# Determining Emergency Generator Class in NFPA 110



## Shorty Circuit (Jun 26, 2010)

I'm specifying a gas fired emergency generator as indicated in article 700. It requires dual fuel, that is a manifold that will automatically switch from natural gas to bottled propane if the natural gas supply fails. But there is nothing to indicate how much run time is required and if it is based on connected load or nameplate rating. NFPA article 110 classifies generators according to run time in table 4.1 (B) and puts them in six categories ranging from 5 minuts to 48 hours and "other" which presumably leaves it to the AHJ.

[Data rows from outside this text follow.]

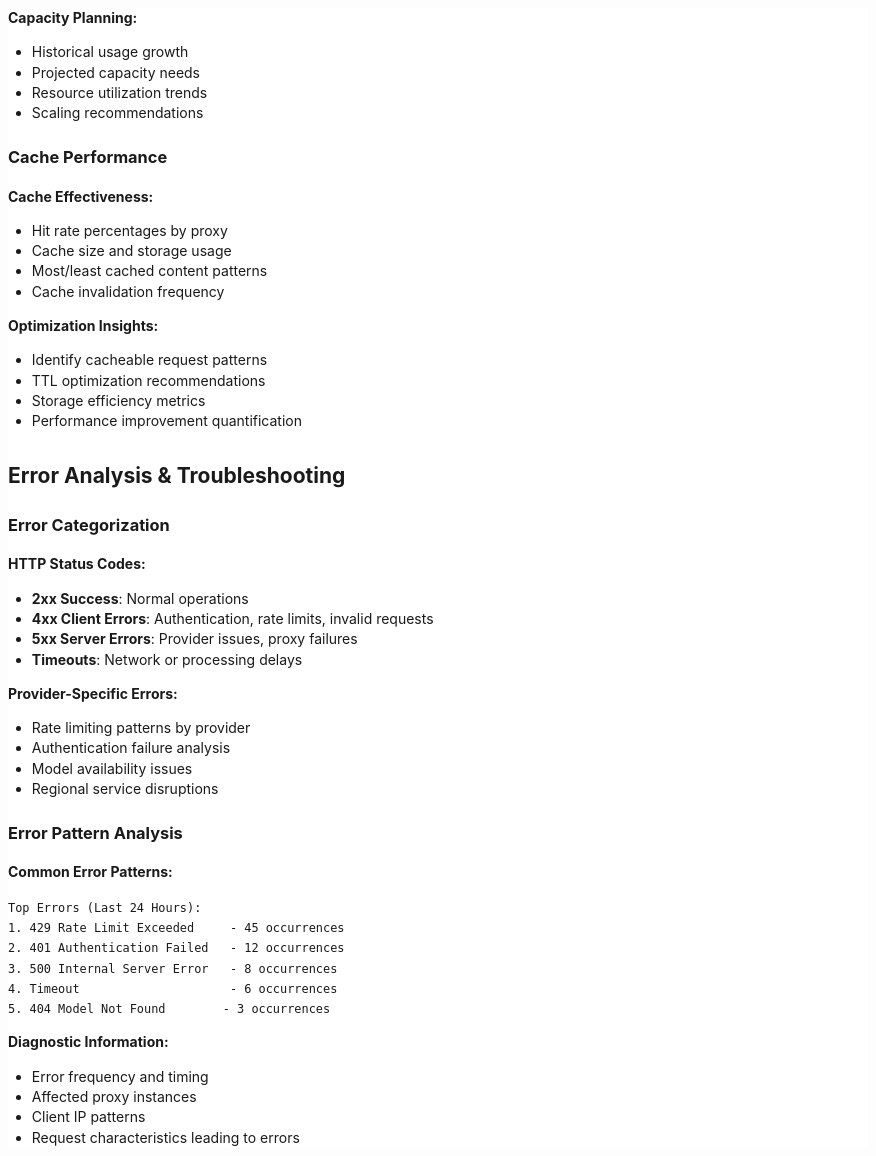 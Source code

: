 **Capacity Planning:**
- Historical usage growth
- Projected capacity needs
- Resource utilization trends
- Scaling recommendations

### Cache Performance

**Cache Effectiveness:**
- Hit rate percentages by proxy
- Cache size and storage usage
- Most/least cached content patterns
- Cache invalidation frequency

**Optimization Insights:**
- Identify cacheable request patterns
- TTL optimization recommendations
- Storage efficiency metrics
- Performance improvement quantification

## Error Analysis & Troubleshooting

### Error Categorization

**HTTP Status Codes:**
- **2xx Success**: Normal operations
- **4xx Client Errors**: Authentication, rate limits, invalid requests
- **5xx Server Errors**: Provider issues, proxy failures
- **Timeouts**: Network or processing delays

**Provider-Specific Errors:**
- Rate limiting patterns by provider
- Authentication failure analysis
- Model availability issues
- Regional service disruptions

### Error Pattern Analysis

**Common Error Patterns:**
```
Top Errors (Last 24 Hours):
1. 429 Rate Limit Exceeded     - 45 occurrences
2. 401 Authentication Failed   - 12 occurrences  
3. 500 Internal Server Error   - 8 occurrences
4. Timeout                     - 6 occurrences
5. 404 Model Not Found        - 3 occurrences
```

**Diagnostic Information:**
- Error frequency and timing
- Affected proxy instances
- Client IP patterns
- Request characteristics leading to errors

http://static.schneider-electric.us/assets/consultingengineer/appguidedocs/section10_0307.pdf

But there is nothing to tell you which category applies based on the occupancy or hazard. The use of this EPS is in a manufacturing plant and is to sustain a ventillation system to keep part of the facility under negative pressure to prevent escape of a powdered toxic substance (all electrical fixtures are Nema 4X and Nema 12.) I checked NFPA 101 life safety but there is no mention of it there either.

Does anyone know where to find the class of generator backup run time that applies for a given occupancy category and hazard? 

BTW, there are three different definitions of emergency power systems and their purpose, one in NFPA 70 (NEC) one in NFPA 110, and and one in IEEE 446-1995 and naturally they don't agree with each other. You can see that in the link.


----------